Esteticamente, Clube das Mulheres me pareceu uma obra muito sólida, com registro fotográfico preciso da craque Barbara Alvarez e trilha sonora de André Abujamra, que faz também um pequeno papel como um dos maridos dominados pelas poderosas.
Algumas cenas de impacto ficam na retina e na lembrança dos espectadores. Em especial uma, de assédio invertido, quando um jovem se vê acossado sexualmente por uma das madames, interpretada por Grace Gianoukas. "É para mostrar aos homens o que nós sentimos nesse tipo de situação", disse a atriz no debate em Gramado. Aliás, um formidável elenco feminino brilha no filme com, além de Grace, Cristina Pereira, Irene Ravache, Louise Cardoso, Katiuscia Canoro, Polly Marinho, Helena Albergaria, Shirley Cruz, Maria Bopp e Ítala Nandi.

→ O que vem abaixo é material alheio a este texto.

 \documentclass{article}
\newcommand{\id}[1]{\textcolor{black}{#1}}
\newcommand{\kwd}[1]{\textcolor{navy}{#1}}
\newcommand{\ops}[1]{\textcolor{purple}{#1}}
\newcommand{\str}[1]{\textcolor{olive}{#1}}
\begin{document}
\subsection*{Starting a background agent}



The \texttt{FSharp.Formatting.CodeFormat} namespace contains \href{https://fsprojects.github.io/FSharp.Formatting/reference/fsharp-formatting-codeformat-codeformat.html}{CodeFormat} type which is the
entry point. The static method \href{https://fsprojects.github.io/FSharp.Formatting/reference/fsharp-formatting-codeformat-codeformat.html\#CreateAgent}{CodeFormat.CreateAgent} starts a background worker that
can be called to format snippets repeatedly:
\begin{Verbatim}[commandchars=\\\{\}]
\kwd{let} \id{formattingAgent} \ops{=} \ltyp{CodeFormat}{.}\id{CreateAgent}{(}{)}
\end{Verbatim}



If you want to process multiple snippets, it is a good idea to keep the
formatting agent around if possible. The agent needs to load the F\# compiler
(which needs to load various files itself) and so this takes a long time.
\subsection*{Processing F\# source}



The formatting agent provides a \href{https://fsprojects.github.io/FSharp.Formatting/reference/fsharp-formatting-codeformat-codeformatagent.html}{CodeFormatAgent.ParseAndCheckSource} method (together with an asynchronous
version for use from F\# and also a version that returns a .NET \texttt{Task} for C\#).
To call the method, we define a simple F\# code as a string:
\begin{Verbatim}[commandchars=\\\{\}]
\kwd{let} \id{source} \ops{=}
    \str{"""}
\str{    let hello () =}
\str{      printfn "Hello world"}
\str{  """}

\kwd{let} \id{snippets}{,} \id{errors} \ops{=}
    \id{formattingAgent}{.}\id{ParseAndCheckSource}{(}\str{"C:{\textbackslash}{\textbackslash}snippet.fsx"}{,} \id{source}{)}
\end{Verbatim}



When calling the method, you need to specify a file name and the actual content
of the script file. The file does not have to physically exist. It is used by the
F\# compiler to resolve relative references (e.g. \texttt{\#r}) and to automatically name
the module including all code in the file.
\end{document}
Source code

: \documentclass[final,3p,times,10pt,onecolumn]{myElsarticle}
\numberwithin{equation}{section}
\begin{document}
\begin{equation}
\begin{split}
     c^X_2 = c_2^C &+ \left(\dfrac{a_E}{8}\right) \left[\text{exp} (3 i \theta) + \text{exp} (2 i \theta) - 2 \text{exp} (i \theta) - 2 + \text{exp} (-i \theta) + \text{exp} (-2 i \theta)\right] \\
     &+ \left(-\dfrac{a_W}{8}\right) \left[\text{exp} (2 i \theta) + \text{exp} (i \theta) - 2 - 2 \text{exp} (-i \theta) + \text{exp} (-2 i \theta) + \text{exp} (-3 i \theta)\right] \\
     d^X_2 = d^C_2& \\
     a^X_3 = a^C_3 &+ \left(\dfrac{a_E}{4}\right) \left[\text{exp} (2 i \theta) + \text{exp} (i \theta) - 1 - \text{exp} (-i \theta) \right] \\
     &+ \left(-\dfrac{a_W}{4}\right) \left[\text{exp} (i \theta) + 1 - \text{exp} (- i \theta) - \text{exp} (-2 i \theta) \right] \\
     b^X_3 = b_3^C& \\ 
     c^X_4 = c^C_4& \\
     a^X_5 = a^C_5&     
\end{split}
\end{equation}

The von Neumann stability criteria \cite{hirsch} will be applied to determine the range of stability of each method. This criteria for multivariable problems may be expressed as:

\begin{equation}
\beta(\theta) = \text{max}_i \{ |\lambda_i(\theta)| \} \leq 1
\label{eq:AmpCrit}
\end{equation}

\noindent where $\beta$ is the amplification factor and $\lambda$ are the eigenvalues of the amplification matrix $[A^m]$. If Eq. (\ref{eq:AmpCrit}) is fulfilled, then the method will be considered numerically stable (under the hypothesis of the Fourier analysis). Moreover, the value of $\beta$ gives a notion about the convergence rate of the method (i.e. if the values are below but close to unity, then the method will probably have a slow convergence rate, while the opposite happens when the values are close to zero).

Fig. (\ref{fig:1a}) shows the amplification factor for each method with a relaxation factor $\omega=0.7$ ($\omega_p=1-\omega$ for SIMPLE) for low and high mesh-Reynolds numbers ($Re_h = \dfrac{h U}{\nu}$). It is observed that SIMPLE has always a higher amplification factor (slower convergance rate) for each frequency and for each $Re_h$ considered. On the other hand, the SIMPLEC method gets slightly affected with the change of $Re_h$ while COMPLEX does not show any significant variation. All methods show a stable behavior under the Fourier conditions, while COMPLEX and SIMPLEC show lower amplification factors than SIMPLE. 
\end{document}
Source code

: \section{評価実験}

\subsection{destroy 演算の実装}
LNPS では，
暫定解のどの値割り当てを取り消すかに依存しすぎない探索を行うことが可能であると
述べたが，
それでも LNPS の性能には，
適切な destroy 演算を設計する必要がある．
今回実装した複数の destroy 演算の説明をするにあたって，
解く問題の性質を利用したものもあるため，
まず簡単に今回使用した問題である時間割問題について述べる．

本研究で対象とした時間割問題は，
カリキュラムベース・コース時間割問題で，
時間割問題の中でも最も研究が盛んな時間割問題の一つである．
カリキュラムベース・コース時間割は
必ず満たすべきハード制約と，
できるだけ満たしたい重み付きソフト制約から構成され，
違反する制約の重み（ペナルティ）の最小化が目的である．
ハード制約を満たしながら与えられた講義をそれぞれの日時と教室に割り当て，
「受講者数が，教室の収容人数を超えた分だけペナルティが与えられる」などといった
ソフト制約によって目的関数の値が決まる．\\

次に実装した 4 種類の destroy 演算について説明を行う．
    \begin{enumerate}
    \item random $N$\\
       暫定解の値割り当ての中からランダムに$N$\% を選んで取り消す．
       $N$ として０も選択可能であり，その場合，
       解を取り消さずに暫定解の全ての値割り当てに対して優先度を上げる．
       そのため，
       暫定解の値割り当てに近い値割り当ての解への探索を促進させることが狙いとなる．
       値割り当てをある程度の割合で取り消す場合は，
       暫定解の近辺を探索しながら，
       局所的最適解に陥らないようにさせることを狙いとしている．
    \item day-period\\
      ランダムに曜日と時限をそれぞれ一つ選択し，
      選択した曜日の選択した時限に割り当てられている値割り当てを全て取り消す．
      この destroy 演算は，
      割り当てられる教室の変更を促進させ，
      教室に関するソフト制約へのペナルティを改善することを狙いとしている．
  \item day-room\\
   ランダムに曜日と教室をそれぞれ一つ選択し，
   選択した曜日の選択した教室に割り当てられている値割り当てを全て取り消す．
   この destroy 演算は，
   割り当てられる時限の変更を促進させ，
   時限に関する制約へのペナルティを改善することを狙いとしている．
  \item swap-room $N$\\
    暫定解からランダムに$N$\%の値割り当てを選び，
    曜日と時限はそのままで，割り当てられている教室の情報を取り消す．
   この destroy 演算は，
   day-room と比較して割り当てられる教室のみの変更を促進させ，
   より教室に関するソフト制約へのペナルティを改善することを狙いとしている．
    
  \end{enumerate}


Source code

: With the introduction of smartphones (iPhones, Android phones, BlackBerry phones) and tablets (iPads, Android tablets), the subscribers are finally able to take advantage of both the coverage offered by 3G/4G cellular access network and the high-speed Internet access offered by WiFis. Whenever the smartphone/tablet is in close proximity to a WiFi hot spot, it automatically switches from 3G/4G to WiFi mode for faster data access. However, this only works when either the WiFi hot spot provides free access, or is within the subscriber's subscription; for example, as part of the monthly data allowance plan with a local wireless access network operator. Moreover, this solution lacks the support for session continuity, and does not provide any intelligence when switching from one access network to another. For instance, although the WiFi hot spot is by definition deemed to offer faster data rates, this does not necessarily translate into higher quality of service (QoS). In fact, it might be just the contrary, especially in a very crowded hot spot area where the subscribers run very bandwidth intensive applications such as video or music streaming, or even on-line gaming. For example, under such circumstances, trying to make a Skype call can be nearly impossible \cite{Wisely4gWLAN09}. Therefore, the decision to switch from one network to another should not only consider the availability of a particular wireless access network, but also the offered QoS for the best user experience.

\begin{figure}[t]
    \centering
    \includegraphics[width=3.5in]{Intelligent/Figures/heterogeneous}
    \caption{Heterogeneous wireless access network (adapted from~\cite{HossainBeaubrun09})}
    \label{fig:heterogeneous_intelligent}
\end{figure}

Tudo funciona no sentido de contemplar as questões de gênero e identitárias como a grande pauta contemporânea, "que está mudando o tecido da sociedade", acredita a diretora. Por outro lado, ao propor uma crítica concreta do poder - seja masculino ou feminino - o filme evita recolher-se ao nicho específico do identitarismo puro e duro.
Avança, e esse avanço é sua maior virtude, mas, em todo caso, indica um deslocamento de preocupações da autora. Em Que Horas Ela Volta?, Anna Muylaert é mais política ao indicar os efeitos da mobilidade de classe sobre a estrutura dos privilegiados do país. No caso, a filha da empregada doméstica que "tira a vaga" na faculdade do filho da classe dominante.
Em O Clube das Mulheres de Negócios, a temática de classes é posta de lado em proveito das questões de gênero, mas, como já disse, com abertura para a discussão do poder, dos seus desvarios e suas ilusões, que podem nos conduzir à breca seja lá quem for que o exerça com irresponsabilidade.